In the records below, find every line that contains "imagens" and list it.

-------------------------

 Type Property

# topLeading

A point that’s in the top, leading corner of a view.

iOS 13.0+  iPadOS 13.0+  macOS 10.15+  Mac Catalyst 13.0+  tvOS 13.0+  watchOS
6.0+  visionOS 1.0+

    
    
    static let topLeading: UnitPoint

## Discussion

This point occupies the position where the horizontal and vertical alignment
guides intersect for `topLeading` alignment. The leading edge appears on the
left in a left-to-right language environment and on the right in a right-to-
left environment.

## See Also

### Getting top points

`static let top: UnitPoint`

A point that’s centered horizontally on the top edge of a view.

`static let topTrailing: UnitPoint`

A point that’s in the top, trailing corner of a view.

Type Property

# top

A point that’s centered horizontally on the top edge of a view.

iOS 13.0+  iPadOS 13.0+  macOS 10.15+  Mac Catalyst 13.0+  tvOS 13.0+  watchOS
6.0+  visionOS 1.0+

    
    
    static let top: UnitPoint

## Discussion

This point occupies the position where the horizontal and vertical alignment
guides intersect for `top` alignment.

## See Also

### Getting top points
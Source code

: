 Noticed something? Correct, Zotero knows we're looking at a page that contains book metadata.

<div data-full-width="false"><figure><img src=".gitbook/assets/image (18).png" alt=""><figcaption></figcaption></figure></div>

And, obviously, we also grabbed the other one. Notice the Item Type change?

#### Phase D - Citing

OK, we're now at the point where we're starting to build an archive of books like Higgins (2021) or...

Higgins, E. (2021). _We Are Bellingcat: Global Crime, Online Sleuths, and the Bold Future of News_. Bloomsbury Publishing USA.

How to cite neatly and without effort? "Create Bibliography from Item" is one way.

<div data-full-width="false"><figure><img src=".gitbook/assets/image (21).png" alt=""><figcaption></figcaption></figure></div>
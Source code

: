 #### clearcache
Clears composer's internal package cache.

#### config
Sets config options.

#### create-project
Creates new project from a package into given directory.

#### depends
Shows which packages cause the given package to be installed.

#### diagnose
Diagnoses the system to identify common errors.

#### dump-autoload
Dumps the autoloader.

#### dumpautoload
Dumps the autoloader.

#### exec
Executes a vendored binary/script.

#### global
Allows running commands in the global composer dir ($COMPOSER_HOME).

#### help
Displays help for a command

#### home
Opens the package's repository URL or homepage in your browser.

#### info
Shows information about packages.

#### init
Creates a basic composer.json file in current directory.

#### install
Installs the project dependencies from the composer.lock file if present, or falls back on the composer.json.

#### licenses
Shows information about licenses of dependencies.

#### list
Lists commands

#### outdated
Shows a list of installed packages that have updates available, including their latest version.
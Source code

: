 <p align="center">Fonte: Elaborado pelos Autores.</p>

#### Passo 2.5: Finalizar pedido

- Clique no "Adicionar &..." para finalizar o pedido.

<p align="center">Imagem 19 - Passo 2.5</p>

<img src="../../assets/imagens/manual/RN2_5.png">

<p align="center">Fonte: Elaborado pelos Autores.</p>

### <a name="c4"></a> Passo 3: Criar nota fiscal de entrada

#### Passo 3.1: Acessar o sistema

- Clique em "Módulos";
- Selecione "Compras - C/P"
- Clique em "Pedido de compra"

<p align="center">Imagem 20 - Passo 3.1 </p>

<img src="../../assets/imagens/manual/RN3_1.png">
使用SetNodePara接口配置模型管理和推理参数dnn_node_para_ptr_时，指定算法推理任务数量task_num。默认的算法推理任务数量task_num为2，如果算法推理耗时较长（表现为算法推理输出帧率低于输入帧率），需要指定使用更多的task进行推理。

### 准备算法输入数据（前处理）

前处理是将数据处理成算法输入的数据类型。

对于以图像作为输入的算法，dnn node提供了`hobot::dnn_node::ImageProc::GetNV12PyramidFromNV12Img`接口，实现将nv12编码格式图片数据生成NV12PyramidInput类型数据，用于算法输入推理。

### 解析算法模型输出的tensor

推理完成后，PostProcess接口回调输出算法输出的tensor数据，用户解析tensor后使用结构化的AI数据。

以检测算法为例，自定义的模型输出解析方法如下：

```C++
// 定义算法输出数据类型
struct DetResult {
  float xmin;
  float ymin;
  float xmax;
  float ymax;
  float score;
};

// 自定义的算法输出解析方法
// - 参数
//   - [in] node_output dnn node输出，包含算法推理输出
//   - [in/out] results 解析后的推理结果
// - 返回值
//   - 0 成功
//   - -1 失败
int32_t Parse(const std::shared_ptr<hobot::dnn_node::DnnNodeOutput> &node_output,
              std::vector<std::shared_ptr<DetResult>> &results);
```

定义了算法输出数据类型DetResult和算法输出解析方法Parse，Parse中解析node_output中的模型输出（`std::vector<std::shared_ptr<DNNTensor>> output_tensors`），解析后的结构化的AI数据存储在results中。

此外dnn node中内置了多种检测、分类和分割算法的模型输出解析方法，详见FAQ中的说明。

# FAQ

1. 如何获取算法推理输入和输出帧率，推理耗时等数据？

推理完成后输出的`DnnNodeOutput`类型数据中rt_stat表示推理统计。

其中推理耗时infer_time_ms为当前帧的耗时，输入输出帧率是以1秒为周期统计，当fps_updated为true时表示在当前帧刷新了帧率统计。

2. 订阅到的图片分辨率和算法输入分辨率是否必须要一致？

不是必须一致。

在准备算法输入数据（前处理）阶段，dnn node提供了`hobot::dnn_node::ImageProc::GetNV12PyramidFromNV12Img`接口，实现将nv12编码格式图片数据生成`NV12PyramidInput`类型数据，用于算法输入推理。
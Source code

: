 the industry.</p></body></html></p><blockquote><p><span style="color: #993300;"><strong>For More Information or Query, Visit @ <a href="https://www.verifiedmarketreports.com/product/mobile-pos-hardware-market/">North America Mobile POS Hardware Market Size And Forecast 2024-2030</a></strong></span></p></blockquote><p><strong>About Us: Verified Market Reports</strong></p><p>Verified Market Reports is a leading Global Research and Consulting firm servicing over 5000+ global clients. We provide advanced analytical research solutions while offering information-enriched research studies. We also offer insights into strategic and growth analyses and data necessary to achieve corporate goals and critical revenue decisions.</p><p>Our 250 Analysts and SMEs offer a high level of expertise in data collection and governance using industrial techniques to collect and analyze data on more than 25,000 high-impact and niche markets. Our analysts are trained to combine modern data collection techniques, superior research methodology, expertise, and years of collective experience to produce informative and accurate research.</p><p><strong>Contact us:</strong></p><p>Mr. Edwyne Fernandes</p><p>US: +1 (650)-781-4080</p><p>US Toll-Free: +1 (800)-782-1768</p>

-------------------------

## EXERCISE SOLUTION
<img src="../../assets/imagens/manual/RN2_5.png">
<img src="../../assets/imagens/manual/RN3_1.png">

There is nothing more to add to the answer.